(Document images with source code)
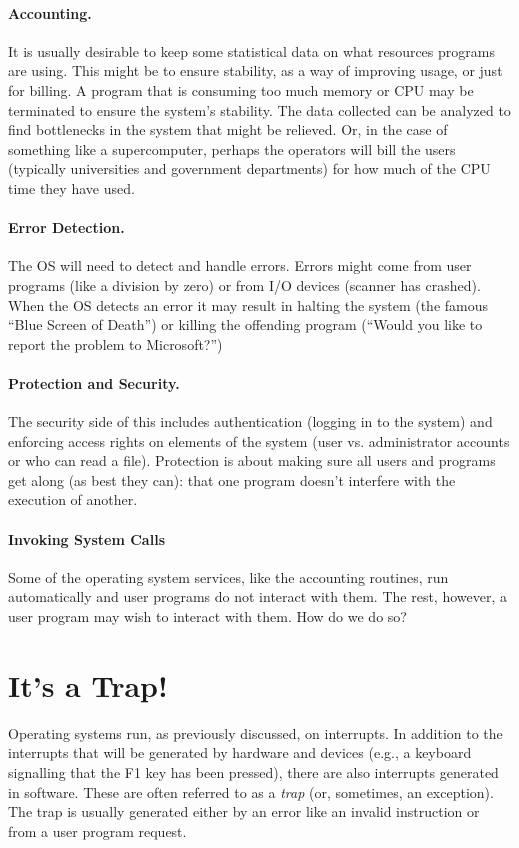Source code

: \paragraph{Accounting.} It is usually desirable to keep some statistical data on what resources programs are using. This might be to ensure stability, as a way of improving usage, or just for billing. A program that is consuming too much memory or CPU may be terminated to ensure the system's stability. The data collected can be analyzed to find bottlenecks in the system that might be relieved. Or, in the case of something like a supercomputer, perhaps the operators will bill the users (typically universities and government departments) for how much of the CPU time they have used.

\paragraph{Error Detection.} The OS will need to detect and handle errors. Errors might come from user programs (like a division by zero) or from I/O devices (scanner has crashed). When the OS detects an error it may result in halting the system (the famous ``Blue Screen of Death'') or killing the offending program (``Would you like to report the problem to Microsoft?'')

\paragraph{Protection and Security.} The security side of this includes authentication (logging in to the system) and enforcing access rights on elements of the system (user vs. administrator accounts or who can read a file). Protection is about making sure all users and programs get along (as best they can): that one program doesn't interfere with the execution of another.


\paragraph{Invoking System Calls}
Some of the operating system services, like the accounting routines, run automatically and user programs do not interact with them. The rest, however, a user program may wish to interact with them. How do we do so?

\section*{It's a Trap!}
Operating systems run, as previously discussed, on interrupts. In addition to the interrupts that will be generated by hardware and devices (e.g., a keyboard signalling that the F1 key has been pressed), there are also interrupts generated in software. These are often referred to as a \textit{trap} (or, sometimes, an exception). The trap is usually generated either by an error like an invalid instruction or from a user program request. 

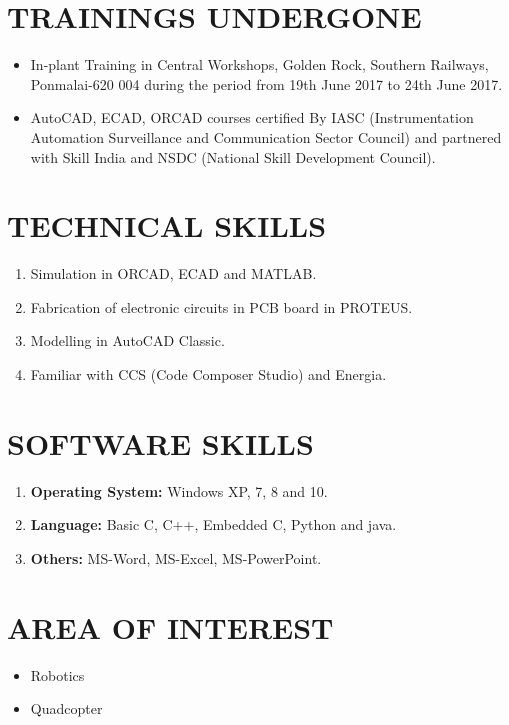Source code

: \documentclass[margin,line]{res}
\begin{document}
\begin{resume}
\section{\sc TRAININGS UNDERGONE}
\begin{itemize}
\item In-plant Training in Central Workshops, Golden Rock, Southern Railways, Ponmalai-620 004 during the period from 19th June 2017 to 24th June 2017.\\
\item AutoCAD, ECAD, ORCAD courses certified By IASC (Instrumentation Automation Surveillance and Communication Sector Council) and partnered with Skill India and NSDC (National Skill Development Council).\\
\end{itemize}

\section{\sc TECHNICAL SKILLS}
\begin{enumerate}
\item Simulation in ORCAD, ECAD and MATLAB.\\
\item Fabrication of electronic circuits in PCB board in PROTEUS.\\
\item Modelling in AutoCAD Classic.\\
\item Familiar with CCS (Code Composer Studio) and Energia.\\
\end{enumerate}

\section{\sc SOFTWARE SKILLS}
\begin{enumerate}
\item \textbf{Operating System:} Windows XP, 7, 8 and 10.
\item \textbf{Language:} Basic C, C++, Embedded C, Python and java.
\item  \textbf{Others:} MS-Word, MS-Excel, MS-PowerPoint.
\end{enumerate}

\section{\sc AREA OF INTEREST}
\begin{itemize}
\item Robotics
\item Quadcopter
\end{itemize}



\end{resume}
\end{document}
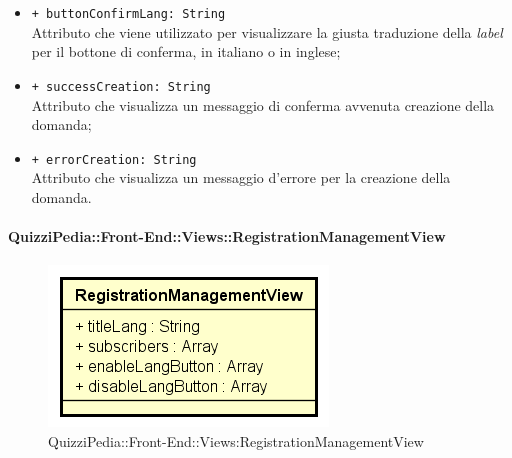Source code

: \begin{itemize}
\begin{itemize}
			\item \texttt{+ buttonConfirmLang: String} \\ Attributo che viene utilizzato per visualizzare la giusta traduzione della \textit{label} per il bottone di conferma, in italiano o in inglese;
			\item \texttt{+ successCreation: String} \\ Attributo che visualizza un messaggio di conferma avvenuta creazione della domanda;
			\item \texttt{+ errorCreation: String} \\ Attributo che visualizza un messaggio d'errore per la creazione della domanda.
		\end{itemize}
\end{itemize}


\paragraph{QuizziPedia::Front-End::Views::RegistrationManagementView}
\begin{figure} [ht]
	\centering
	\includegraphics[scale=0.80]{UML/Classi/Front-End/QuizziPedia_Front-end_RegistrationManagementView.png}
	\caption{QuizziPedia::Front-End::Views:RegistrationManagementView}
\end{figure} \FloatBarrier
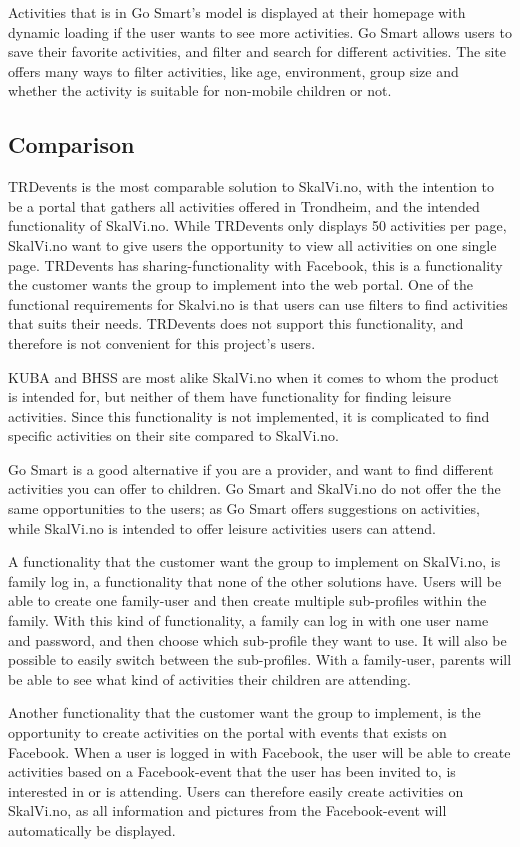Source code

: Activities that is in Go Smart's model is displayed at their homepage with dynamic loading if the user wants to see more activities. Go Smart allows users to save their favorite activities, and filter and search for different activities. The site offers many ways to filter activities, like age, environment, group size and whether the activity is suitable for non-mobile children or not.

\subsection{Comparison}
TRDevents is the most comparable solution to SkalVi.no, with the intention to be a portal that gathers all activities offered in Trondheim, and  the intended functionality of SkalVi.no. While TRDevents only displays 50 activities per page, SkalVi.no want to give users the opportunity to view all activities on one single page. TRDevents has sharing-functionality with Facebook, this is a functionality the customer wants the group to implement into the web portal. One of the functional requirements for Skalvi.no is that users can use filters to find activities that suits their needs. TRDevents does not support this functionality, and therefore is not convenient for this project's users. 

KUBA and BHSS are most alike SkalVi.no when it comes to whom the product is intended for, but neither of them have functionality for finding leisure activities. Since this functionality is not implemented, it is complicated to find specific activities on their site compared to SkalVi.no.

Go Smart is a good alternative if you are a provider, and want to find different activities you can offer to children. Go Smart and SkalVi.no do not offer the the same opportunities to the users; as Go Smart offers suggestions on activities, while SkalVi.no is intended to offer leisure activities users can attend.

A functionality that the customer want the group to implement on SkalVi.no, is family log in, a functionality that none of the other solutions have. Users will be able to create one family-user and then create multiple sub-profiles within the family. With this kind of functionality, a family can log in with one user name and password, and then choose which sub-profile they want to use. It will also be possible to easily switch between the sub-profiles. With a family-user, parents will be able to see what kind of activities their children are attending. 

Another functionality that the customer want the group to implement, is the opportunity to create activities on the portal with events that exists on Facebook. When a user is logged in with Facebook, the user will be able to create activities based on a Facebook-event that the user has been invited to, is interested in or is attending. Users can therefore easily create activities on SkalVi.no, as all information and pictures from the Facebook-event will automatically be displayed.

\cleardoublepage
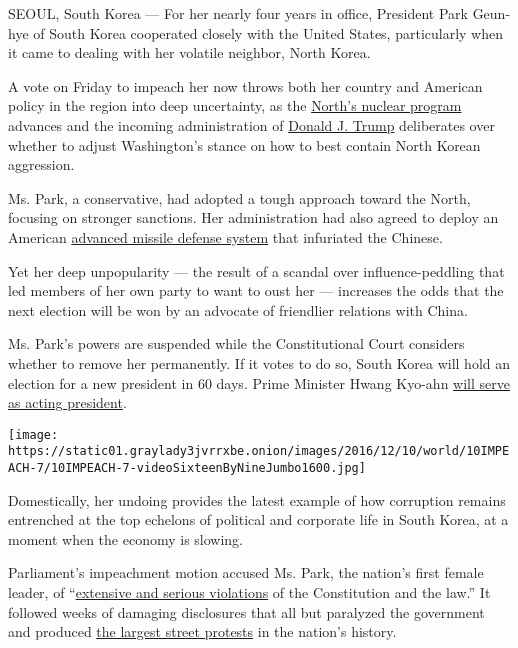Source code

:SEOUL, South Korea --- For her nearly four years in office, President
Park Geun-hye of South Korea cooperated closely with the United States,
particularly when it came to dealing with her volatile neighbor, North
Korea.

A vote on Friday to impeach her now throws both her country and American
policy in the region into deep uncertainty, as the
\href{https://www.nytimes3xbfgragh.onion/topic/subject/north-koreas-nuclear-program}{North's
nuclear program} advances and the incoming administration of
\href{http://www.nytimes3xbfgragh.onion/topic/person/donald-trump}{Donald
J. Trump} deliberates over whether to adjust Washington's stance on how
to best contain North Korean aggression.

Ms. Park, a conservative, had adopted a tough approach toward the North,
focusing on stronger sanctions. Her administration had also agreed to
deploy an American
\href{https://www.nytimes3xbfgragh.onion/2016/07/08/world/asia/south-korea-and-us-agree-to-deploy-missile-defense-system.html}{advanced
missile defense system} that infuriated the Chinese.

Yet her deep unpopularity --- the result of a scandal over
influence-peddling that led members of her own party to want to oust her
--- increases the odds that the next election will be won by an advocate
of friendlier relations with China.

Ms. Park's powers are suspended while the Constitutional Court considers
whether to remove her permanently. If it votes to do so, South Korea
will hold an election for a new president in 60 days. Prime Minister
Hwang Kyo-ahn
\href{https://www.nytimes3xbfgragh.onion/2016/12/09/world/asia/south-korea-who-could-replace-park.html}{will
serve as acting president}.

\texttt{[image: https://static01.graylady3jvrrxbe.onion/images/2016/12/10/world/10IMPEACH-7/10IMPEACH-7-videoSixteenByNineJumbo1600.jpg]}

Domestically, her undoing provides the latest example of how corruption
remains entrenched at the top echelons of political and corporate life
in South Korea, at a moment when the economy is slowing.

Parliament's impeachment motion accused Ms. Park, the nation's first
female leader, of
``\href{https://www.nytimes3xbfgragh.onion/2016/12/08/world/asia/south-korea-park-geun-hye-accusations-impeachment.html}{extensive
and serious violations} of the Constitution and the law.'' It followed
weeks of damaging disclosures that all but paralyzed the government and
produced
\href{https://www.nytimes3xbfgragh.onion/2016/11/26/world/asia/korea-park-geun-hye-protests.html}{the
largest street protests} in the nation's history.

§ **DIRECTIONS FOR THIS TASK**
Take the line above containing "they have used.", the line containing "problem to Microsoft?'')", and all lines in between, and copy them exactly without anything else.

§ **SOLUTION TO THIS TASK**
: \paragraph{Accounting.} It is usually desirable to keep some statistical data on what resources programs are using. This might be to ensure stability, as a way of improving usage, or just for billing. A program that is consuming too much memory or CPU may be terminated to ensure the system's stability. The data collected can be analyzed to find bottlenecks in the system that might be relieved. Or, in the case of something like a supercomputer, perhaps the operators will bill the users (typically universities and government departments) for how much of the CPU time they have used.

\paragraph{Error Detection.} The OS will need to detect and handle errors. Errors might come from user programs (like a division by zero) or from I/O devices (scanner has crashed). When the OS detects an error it may result in halting the system (the famous ``Blue Screen of Death'') or killing the offending program (``Would you like to report the problem to Microsoft?'')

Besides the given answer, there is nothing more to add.